Uma alternativa independente da ação e controle governamental é os próprios cientes fiscalizarem os estabelecimentos. Não significa que qualquer pessoa terá o poder de fechar uma casa noturna. Explico. Há diversos sites e revistas que periodicamente visitam estabelecimentos para comentar sobre o serviço, acessibilidade e qualidade. Estes especialistas poderiam voluntariamente acrescentar um item a ser avaliado, a segurança. Desta forma, os clientes teriam informações sobre a qualidade da segurança, que comumente passa despercebida na hora de avaliar os estabelecimentos.

Além disto, há diversas avaliações que aceitam a opinião dos clientes. Com a tragédia em Santa Maria-RS, mais pessoas se preocuparam com a segurança e estas avaliações poderiam contar com o apoio dos frequentadores para notificar outros clientes e os próprios donos de que mais coisas importam além da temperatura da cerveja, o número de mesas e a qualidade do som.

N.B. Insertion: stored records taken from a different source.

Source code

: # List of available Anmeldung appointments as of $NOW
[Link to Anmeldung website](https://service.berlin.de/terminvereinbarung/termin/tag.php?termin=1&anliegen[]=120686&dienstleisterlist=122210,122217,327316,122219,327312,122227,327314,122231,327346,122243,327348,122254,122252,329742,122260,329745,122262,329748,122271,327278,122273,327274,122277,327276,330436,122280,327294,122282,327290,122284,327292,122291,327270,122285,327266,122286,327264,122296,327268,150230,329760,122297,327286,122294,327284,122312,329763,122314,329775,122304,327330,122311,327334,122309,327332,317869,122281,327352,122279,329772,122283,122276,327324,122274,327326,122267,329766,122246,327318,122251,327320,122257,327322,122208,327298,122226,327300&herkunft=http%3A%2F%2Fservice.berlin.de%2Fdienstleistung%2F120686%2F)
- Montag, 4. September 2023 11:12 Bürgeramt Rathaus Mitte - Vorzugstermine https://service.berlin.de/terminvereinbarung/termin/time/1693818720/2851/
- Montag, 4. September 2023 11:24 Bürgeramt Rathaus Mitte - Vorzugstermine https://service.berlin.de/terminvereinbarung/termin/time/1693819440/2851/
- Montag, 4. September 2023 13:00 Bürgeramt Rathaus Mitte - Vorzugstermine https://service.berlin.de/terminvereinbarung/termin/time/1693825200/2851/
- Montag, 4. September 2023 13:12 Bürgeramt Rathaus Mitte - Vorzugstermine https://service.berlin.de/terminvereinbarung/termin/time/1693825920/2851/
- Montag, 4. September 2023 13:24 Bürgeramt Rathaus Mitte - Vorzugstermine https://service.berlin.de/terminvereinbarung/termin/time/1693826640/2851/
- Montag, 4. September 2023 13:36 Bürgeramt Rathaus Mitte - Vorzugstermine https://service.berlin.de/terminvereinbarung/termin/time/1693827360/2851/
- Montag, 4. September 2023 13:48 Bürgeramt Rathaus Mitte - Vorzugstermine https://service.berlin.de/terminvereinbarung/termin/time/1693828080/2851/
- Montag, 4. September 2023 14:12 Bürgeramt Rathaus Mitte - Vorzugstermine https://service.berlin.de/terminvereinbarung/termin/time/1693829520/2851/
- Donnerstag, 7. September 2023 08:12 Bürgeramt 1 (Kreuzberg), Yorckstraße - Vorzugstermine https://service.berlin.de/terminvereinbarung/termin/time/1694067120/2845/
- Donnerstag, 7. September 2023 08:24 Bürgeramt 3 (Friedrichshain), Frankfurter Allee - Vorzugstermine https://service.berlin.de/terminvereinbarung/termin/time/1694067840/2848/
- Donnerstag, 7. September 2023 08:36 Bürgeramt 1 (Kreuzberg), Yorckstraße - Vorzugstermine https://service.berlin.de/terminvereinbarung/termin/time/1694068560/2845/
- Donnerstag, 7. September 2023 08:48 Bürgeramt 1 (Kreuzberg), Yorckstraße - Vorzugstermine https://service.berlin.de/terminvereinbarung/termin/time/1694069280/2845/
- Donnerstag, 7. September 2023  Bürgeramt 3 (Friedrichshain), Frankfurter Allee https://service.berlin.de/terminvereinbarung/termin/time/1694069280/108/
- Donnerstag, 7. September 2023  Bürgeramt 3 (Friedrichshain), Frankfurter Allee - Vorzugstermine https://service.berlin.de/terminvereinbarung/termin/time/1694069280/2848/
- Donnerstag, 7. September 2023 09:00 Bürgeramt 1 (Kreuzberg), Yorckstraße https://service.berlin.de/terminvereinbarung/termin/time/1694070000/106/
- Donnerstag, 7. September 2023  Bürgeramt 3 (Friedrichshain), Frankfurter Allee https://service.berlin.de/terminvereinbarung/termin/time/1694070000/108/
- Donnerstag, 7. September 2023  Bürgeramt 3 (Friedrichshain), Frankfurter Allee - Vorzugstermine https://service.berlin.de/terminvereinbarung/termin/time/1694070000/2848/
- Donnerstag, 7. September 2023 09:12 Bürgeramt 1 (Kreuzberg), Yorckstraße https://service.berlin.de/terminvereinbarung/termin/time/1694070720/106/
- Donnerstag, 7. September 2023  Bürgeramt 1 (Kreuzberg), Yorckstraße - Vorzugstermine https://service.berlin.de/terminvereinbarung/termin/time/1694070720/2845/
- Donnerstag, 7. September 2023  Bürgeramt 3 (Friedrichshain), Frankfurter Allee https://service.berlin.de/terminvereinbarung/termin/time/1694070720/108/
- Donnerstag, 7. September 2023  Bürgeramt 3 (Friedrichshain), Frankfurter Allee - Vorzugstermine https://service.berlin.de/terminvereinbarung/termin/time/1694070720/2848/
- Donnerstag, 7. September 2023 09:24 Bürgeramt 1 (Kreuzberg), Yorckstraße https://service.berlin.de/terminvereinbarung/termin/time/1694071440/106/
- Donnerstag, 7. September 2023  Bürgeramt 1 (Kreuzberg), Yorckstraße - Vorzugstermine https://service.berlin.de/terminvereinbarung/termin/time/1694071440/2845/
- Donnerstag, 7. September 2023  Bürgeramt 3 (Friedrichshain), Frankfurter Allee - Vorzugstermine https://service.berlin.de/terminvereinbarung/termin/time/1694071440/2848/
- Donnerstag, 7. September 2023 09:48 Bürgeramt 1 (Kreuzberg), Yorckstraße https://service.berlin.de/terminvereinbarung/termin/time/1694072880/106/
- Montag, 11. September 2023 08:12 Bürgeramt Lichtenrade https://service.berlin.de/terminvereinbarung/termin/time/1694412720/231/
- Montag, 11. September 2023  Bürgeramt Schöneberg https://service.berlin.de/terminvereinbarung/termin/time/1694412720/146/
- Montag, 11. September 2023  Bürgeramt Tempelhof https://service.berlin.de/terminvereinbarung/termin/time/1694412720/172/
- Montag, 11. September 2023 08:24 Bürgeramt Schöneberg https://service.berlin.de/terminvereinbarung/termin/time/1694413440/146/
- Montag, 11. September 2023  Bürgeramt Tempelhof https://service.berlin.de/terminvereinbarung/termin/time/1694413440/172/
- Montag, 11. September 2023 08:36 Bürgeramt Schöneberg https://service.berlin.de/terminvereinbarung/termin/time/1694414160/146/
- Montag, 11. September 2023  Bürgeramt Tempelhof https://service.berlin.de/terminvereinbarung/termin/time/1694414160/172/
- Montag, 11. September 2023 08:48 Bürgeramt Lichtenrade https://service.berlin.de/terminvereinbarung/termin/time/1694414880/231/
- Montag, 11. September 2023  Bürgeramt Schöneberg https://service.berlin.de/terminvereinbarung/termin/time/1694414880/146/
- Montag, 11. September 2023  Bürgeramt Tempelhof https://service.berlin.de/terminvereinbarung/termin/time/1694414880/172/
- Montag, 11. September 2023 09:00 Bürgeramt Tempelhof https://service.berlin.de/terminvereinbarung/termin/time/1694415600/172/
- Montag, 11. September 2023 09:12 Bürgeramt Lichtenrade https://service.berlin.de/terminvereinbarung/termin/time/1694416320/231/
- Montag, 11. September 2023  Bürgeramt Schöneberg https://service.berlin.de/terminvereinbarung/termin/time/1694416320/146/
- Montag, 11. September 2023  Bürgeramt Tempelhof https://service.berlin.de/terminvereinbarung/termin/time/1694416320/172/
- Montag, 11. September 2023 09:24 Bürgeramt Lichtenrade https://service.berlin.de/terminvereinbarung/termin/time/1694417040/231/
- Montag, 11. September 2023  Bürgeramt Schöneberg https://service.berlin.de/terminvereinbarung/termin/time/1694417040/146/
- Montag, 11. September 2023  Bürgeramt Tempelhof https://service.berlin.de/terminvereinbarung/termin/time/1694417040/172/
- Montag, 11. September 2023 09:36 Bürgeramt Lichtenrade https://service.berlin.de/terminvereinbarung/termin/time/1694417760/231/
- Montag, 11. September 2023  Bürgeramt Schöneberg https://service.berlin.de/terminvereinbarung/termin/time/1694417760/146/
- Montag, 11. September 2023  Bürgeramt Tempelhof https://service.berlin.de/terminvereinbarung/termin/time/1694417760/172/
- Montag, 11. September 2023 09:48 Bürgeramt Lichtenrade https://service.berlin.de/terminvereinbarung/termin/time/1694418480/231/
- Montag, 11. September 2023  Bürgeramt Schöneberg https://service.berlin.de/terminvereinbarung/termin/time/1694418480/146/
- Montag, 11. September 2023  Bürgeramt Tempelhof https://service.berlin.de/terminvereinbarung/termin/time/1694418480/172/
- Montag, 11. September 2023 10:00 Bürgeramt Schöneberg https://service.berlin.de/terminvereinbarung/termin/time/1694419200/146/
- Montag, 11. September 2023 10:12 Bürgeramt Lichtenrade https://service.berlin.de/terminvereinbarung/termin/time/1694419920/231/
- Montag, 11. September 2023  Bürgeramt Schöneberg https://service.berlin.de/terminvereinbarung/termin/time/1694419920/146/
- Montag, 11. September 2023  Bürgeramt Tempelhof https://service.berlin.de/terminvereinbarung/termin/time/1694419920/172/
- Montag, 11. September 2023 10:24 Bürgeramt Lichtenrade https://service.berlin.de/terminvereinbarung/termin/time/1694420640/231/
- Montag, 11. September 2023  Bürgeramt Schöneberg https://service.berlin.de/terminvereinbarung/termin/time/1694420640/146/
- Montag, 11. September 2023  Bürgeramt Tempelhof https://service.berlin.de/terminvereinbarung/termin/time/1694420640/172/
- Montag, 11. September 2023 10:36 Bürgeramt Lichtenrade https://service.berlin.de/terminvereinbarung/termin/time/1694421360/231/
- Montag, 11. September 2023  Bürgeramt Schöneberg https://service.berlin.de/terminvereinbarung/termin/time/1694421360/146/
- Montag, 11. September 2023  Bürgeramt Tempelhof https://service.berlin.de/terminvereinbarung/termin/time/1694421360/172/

A proposta de fiscalização voluntária é dar aos clientes meios de determinar quais são os locais que possuem uma política de segurança adequada aos seus interesses. É retirar a fiscalização imposta pelos governos, através de agentes corruptíveis e colocá-la de forma voluntária nas mãos de quem possui mais interesse pela qualidade dos locais que frequenta, isto é, colocá-la nas mãos dos clientes.

 

Responsabilidade Criminal

Outro ponto que necessita discutir é a pena imposta aos donos dos estabelecimentos. Mandar proprietários irresponsáveis para a cadeia não melhora em nada a vida das vítimas pela tragédia. É preciso que, comprovada a culpa, os proprietários tenham de ressarcir o dano causado, isto é, as famílias precisam ser indenizadas. É óbvio que o valor de uma vida é incalculável, porém, como nos casos de acidentes aéreos, uma indenização milionária seria uma pena muito melhor do que apenas jogar os proprietários ou responsáveis numa jaula.

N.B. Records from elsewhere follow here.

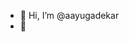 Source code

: - 👋 Hi, I’m @aayugadekar
- 👀

<!---
aayugadekar/aayugadekar is a ✨ special ✨ repository because its `README.md` (this file) appears on your GitHub profile.
You can click the Preview link to take a look at your changes.
--->

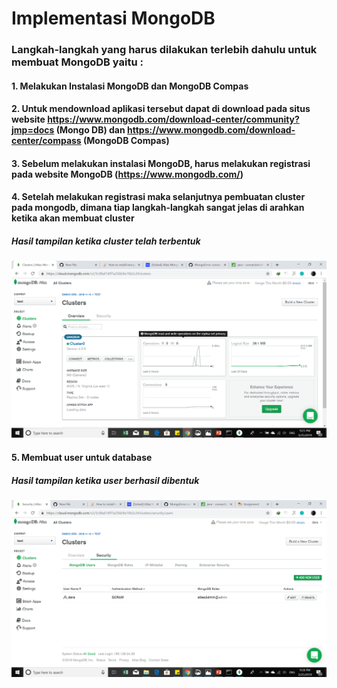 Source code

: # Implementasi MongoDB
### Langkah-langkah yang harus dilakukan terlebih dahulu untuk membuat MongoDB yaitu : 
#### 1. Melakukan Instalasi MongoDB dan MongoDB Compas
#### 2. Untuk mendownload aplikasi tersebut dapat di download pada situs website https://www.mongodb.com/download-center/community?jmp=docs (Mongo DB) dan https://www.mongodb.com/download-center/compass (MongoDB Compas)
#### 3. Sebelum melakukan instalasi MongoDB, harus melakukan registrasi pada website MongoDB (https://www.mongodb.com/)
#### 4. Setelah melakukan registrasi maka selanjutnya pembuatan cluster pada mongodb, dimana tiap langkah-langkah sangat jelas di arahkan ketika akan membuat cluster
   ##### Hasil tampilan ketika cluster telah terbentuk 
![Hasil](gambar/cluster1.png)  

#### 5. Membuat user untuk database 
   #####  Hasil tampilan ketika user berhasil dibentuk
![Hasil](gambar/cluster2.png)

Prender alguém significa que esta pessoa terá sua estadia financiada pelos próprios familiares das vítimas. Não parece ser uma solução justa para quem teve sua vida destruída por conta da irresponsabilidade de terceiros.

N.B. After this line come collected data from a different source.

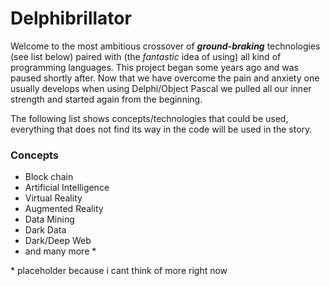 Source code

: # Delphibrillator

Welcome to the most ambitious crossover of ***ground-braking*** technologies (see list below) paired with (the *fantastic* idea of using) all kind of programming languages. This project began some years ago and was paused shortly after. Now that we have overcome the pain and anxiety one usually develops when using Delphi/Object Pascal we pulled all our inner strength and started again from the beginning.

The following list shows concepts/technologies that could be used, everything that does not find its way in the code will be used in the story.

### Concepts

* Block chain
* Artificial Intelligence
* Virtual Reality
* Augmented Reality
* Data Mining
* Dark Data
* Dark/Deep Web
* and many more \*




\*  placeholder because i cant think of more right now
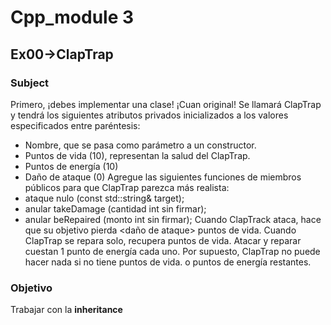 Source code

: # Cpp_module 3

## Ex00->ClapTrap

### Subject

Primero, ¡debes implementar una clase! ¡Cuan original!
Se llamará ClapTrap y tendrá los siguientes atributos privados inicializados
a los valores especificados entre paréntesis:
* Nombre, que se pasa como parámetro a un constructor.
* Puntos de vida (10), representan la salud del ClapTrap.
* Puntos de energía (10)
* Daño de ataque (0)
Agregue las siguientes funciones de miembros públicos para que ClapTrap parezca más realista:
* ataque nulo (const std::string& target);
* anular takeDamage (cantidad int sin firmar);
* anular beRepaired (monto int sin firmar);
Cuando ClapTrack ataca, hace que su objetivo pierda <daño de ataque> puntos de vida.
Cuando ClapTrap se repara solo, recupera <cantidad> puntos de vida. Atacar y reparar
cuestan 1 punto de energía cada uno. Por supuesto, ClapTrap no puede hacer nada si no tiene puntos de vida.
o puntos de energía restantes.

### Objetivo

Trabajar con la **inheritance**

Além disto, indenizações milionárias incentivariam proprietários a possuir um seguro que cobrisse eventuais tragédias (sou grato ao Tiago Rinck Caveden por elucidar este ponto). Não disponibilizando de milhões de reais para pagar às famílias, o seguro cobriria o gasto. Como as seguradoras não querem ter prejuízos, o valor do prêmio estaria atrelado às condições do local. Para pagar um prêmio menor, os proprietários teriam incentivos para deixar seus estabelecimentos mais seguros.

 

Conclusão

Neste momento de dor é preciso ter consciência que conceder mais poder de fiscalizar não evitará tragédias futuras. Não é preciso clamar por mais regras e mais funcionários públicos custosos para fiscalizar os estabelecimentos. O aumento de regras não traz mais segurança.

É preciso chamar para si a responsabilidade pela fiscalização, conversando com outros clientes e criando rankings e avaliações de estabelecimentos que considerem o item segurança na elaboração da listagem final e da nota destes locais.